▶ [Provided entries]:
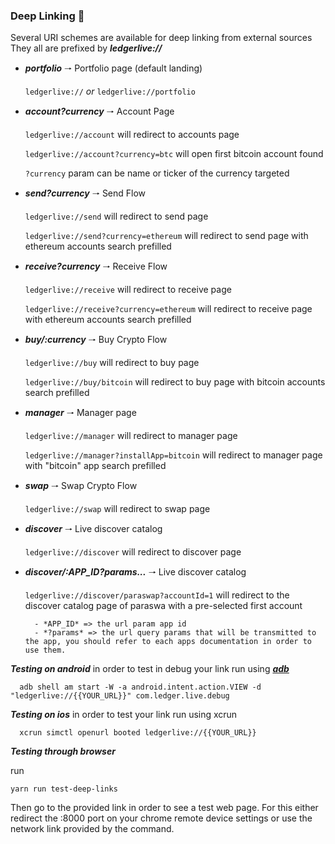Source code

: ### Deep Linking 🔗

Several URI schemes are available for deep linking from external sources
They all are prefixed by **_ledgerlive://_**

- **_portfolio_** 🠒 Portfolio page (default landing)

  `ledgerlive://` _or_ `ledgerlive://portfolio`

- **_account?currency_** 🠒 Account Page

  `ledgerlive://account` will redirect to accounts page

  `ledgerlive://account?currency=btc` will open first bitcoin account found

  `?currency` param can be name or ticker of the currency targeted

- **_send?currency_** 🠒 Send Flow

  `ledgerlive://send` will redirect to send page

  `ledgerlive://send?currency=ethereum` will redirect to send page with ethereum accounts search prefilled

- **_receive?currency_** 🠒 Receive Flow

  `ledgerlive://receive` will redirect to receive page

  `ledgerlive://receive?currency=ethereum` will redirect to receive page with ethereum accounts search prefilled

- **_buy/:currency_** 🠒 Buy Crypto Flow

  `ledgerlive://buy` will redirect to buy page

  `ledgerlive://buy/bitcoin` will redirect to buy page with bitcoin accounts search prefilled

- **_manager_** 🠒 Manager page

  `ledgerlive://manager` will redirect to manager page

  `ledgerlive://manager?installApp=bitcoin` will redirect to manager page with "bitcoin" app search prefilled

- **_swap_** 🠒 Swap Crypto Flow

  `ledgerlive://swap` will redirect to swap page

- **_discover_** 🠒 Live discover catalog

  `ledgerlive://discover` will redirect to discover page

- **_discover/:APP_ID?params..._** 🠒 Live discover catalog

  `ledgerlive://discover/paraswap?accountId=1` will redirect to the discover catalog page of paraswa with a pre-selected first account

        - *APP_ID* => the url param app id
        - *?params* => the url query params that will be transmitted to the app, you should refer to each apps documentation in order to use them.

**_Testing on android_** in order to test in debug your link run using [**_adb_**](https://developer.android.com/training/app-links/deep-linking#testing-filters)

```
  adb shell am start -W -a android.intent.action.VIEW -d "ledgerlive://{{YOUR_URL}}" com.ledger.live.debug
```

**_Testing on ios_** in order to test your link run using xcrun

```
  xcrun simctl openurl booted ledgerlive://{{YOUR_URL}}
```

**_Testing through browser_**

run

```
yarn run test-deep-links
```

Then go to the provided link in order to see a test web page.
For this either redirect the :8000 port on your chrome remote device settings or use the network link provided by the command.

▶ [Exercise]: Beginning at the line above with "Several URI schemes" and finishing at the line with "receive page with ethereum accounts search prefilled", return each line exactly and return nothing else.

▶ [Output of the exercise]:
Several URI schemes are available for deep linking from external sources
They all are prefixed by **_ledgerlive://_**

- **_portfolio_** 🠒 Portfolio page (default landing)

  `ledgerlive://` _or_ `ledgerlive://portfolio`

- **_account?currency_** 🠒 Account Page

  `ledgerlive://account` will redirect to accounts page

  `ledgerlive://account?currency=btc` will open first bitcoin account found

  `?currency` param can be name or ticker of the currency targeted

- **_send?currency_** 🠒 Send Flow

  `ledgerlive://send` will redirect to send page

  `ledgerlive://send?currency=ethereum` will redirect to send page with ethereum accounts search prefilled

- **_receive?currency_** 🠒 Receive Flow

  `ledgerlive://receive` will redirect to receive page

  `ledgerlive://receive?currency=ethereum` will redirect to receive page with ethereum accounts search prefilled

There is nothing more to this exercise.